Information ▸
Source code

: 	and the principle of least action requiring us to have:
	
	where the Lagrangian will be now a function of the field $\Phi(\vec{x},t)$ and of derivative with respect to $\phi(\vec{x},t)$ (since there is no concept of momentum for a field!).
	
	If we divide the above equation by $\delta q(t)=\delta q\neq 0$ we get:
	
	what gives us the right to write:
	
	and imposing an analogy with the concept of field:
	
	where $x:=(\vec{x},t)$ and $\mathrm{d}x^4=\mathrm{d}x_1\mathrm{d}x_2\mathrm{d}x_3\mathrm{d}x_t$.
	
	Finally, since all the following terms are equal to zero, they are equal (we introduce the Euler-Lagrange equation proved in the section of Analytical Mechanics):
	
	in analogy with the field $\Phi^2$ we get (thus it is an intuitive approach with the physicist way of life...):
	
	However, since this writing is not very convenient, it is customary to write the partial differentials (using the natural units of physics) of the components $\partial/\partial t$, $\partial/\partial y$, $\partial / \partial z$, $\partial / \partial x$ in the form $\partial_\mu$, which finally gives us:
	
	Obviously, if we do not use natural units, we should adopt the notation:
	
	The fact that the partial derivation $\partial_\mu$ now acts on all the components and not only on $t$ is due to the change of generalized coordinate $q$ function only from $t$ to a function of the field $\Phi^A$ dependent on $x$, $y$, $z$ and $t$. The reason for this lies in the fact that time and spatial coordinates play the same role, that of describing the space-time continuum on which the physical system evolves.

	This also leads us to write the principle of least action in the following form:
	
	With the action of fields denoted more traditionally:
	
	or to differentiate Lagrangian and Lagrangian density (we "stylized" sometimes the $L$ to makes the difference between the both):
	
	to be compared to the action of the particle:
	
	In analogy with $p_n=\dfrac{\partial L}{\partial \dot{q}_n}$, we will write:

Problem details ▸
Lines from the one with "With the action" through the final line of the listing above should be duplicated word for word, and nothing else included.

Output of the exercise ▸
	With the action of fields denoted more traditionally:
	
	or to differentiate Lagrangian and Lagrangian density (we "stylized" sometimes the $L$ to makes the difference between the both):
	
	to be compared to the action of the particle:
	
	In analogy with $p_n=\dfrac{\partial L}{\partial \dot{q}_n}$, we will write:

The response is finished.